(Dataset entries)
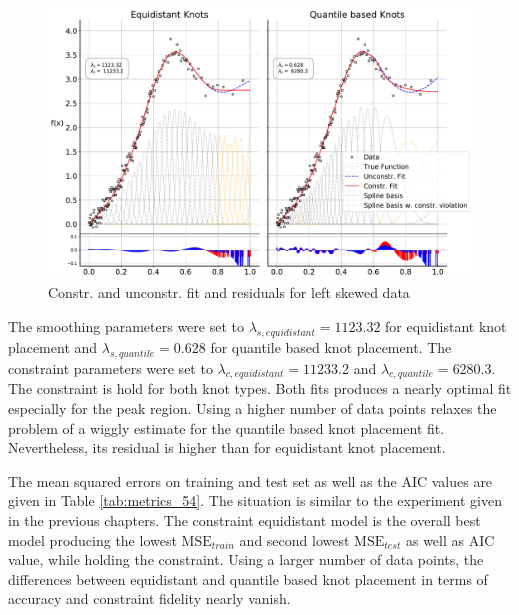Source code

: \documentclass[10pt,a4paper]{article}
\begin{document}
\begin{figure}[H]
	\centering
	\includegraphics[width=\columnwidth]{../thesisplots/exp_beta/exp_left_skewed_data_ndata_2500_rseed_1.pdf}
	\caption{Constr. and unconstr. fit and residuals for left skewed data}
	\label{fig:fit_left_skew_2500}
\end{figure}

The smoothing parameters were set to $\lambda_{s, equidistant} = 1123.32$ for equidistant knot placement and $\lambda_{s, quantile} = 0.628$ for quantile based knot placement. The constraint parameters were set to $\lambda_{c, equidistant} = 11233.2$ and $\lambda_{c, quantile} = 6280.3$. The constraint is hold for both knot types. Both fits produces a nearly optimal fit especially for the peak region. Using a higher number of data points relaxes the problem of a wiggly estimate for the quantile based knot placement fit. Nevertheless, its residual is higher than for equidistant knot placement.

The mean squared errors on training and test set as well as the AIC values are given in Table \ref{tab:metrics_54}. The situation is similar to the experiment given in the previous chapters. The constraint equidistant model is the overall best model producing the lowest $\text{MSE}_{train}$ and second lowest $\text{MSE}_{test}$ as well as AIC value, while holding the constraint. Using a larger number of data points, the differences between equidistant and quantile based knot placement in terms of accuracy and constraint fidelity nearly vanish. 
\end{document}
...
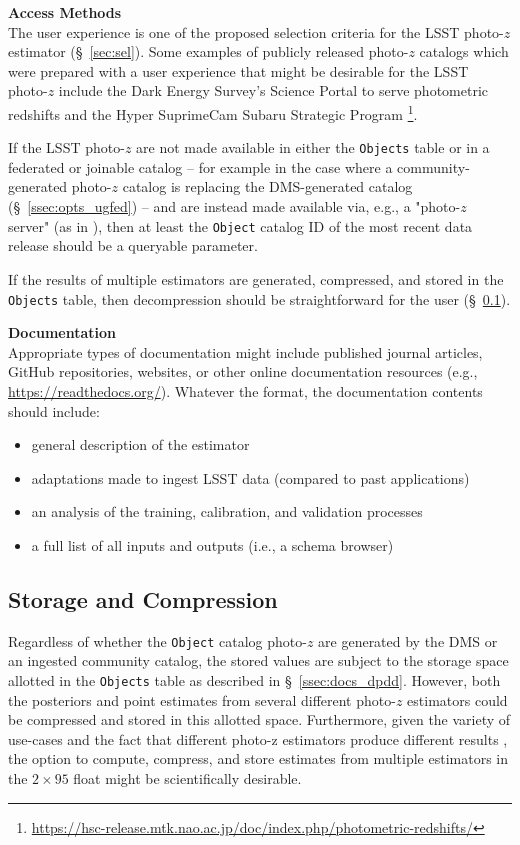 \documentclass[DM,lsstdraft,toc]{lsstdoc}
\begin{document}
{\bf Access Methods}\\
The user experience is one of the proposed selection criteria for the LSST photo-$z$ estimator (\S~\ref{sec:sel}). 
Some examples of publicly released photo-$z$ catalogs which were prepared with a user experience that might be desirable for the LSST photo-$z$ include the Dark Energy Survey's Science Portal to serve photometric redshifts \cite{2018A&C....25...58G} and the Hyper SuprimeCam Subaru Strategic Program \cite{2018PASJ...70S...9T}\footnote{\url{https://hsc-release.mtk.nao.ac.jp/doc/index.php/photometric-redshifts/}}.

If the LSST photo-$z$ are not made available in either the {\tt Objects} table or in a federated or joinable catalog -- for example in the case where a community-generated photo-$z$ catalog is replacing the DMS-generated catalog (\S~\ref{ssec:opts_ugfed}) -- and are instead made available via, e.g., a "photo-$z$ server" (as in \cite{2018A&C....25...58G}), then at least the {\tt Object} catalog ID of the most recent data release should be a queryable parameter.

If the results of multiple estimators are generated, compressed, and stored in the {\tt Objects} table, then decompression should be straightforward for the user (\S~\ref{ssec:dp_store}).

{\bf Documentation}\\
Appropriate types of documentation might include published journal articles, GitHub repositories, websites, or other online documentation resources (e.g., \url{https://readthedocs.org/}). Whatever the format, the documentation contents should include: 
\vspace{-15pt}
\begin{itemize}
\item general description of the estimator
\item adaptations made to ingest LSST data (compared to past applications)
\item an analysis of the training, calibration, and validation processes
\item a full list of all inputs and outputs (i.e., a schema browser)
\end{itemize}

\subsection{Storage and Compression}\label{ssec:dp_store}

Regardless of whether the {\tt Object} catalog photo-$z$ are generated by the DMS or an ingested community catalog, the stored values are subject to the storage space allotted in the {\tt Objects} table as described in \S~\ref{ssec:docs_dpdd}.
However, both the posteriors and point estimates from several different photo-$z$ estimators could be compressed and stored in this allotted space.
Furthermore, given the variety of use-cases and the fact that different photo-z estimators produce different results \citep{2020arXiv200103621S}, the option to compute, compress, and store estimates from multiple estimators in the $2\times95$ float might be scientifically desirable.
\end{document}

Task brief:
Set down again, word for word, the stretch of records from the line with "The user experience" to the line with "However, both the", both of those lines included.

Solution to this exercise:
The user experience is one of the proposed selection criteria for the LSST photo-$z$ estimator (\S~\ref{sec:sel}). 
Some examples of publicly released photo-$z$ catalogs which were prepared with a user experience that might be desirable for the LSST photo-$z$ include the Dark Energy Survey's Science Portal to serve photometric redshifts \cite{2018A&C....25...58G} and the Hyper SuprimeCam Subaru Strategic Program \cite{2018PASJ...70S...9T}\footnote{\url{https://hsc-release.mtk.nao.ac.jp/doc/index.php/photometric-redshifts/}}.

If the LSST photo-$z$ are not made available in either the {\tt Objects} table or in a federated or joinable catalog -- for example in the case where a community-generated photo-$z$ catalog is replacing the DMS-generated catalog (\S~\ref{ssec:opts_ugfed}) -- and are instead made available via, e.g., a "photo-$z$ server" (as in \cite{2018A&C....25...58G}), then at least the {\tt Object} catalog ID of the most recent data release should be a queryable parameter.

If the results of multiple estimators are generated, compressed, and stored in the {\tt Objects} table, then decompression should be straightforward for the user (\S~\ref{ssec:dp_store}).

{\bf Documentation}\\
Appropriate types of documentation might include published journal articles, GitHub repositories, websites, or other online documentation resources (e.g., \url{https://readthedocs.org/}). Whatever the format, the documentation contents should include: 
\vspace{-15pt}
\begin{itemize}
\item general description of the estimator
\item adaptations made to ingest LSST data (compared to past applications)
\item an analysis of the training, calibration, and validation processes
\item a full list of all inputs and outputs (i.e., a schema browser)
\end{itemize}

\subsection{Storage and Compression}\label{ssec:dp_store}

Regardless of whether the {\tt Object} catalog photo-$z$ are generated by the DMS or an ingested community catalog, the stored values are subject to the storage space allotted in the {\tt Objects} table as described in \S~\ref{ssec:docs_dpdd}.
However, both the posteriors and point estimates from several different photo-$z$ estimators could be compressed and stored in this allotted space.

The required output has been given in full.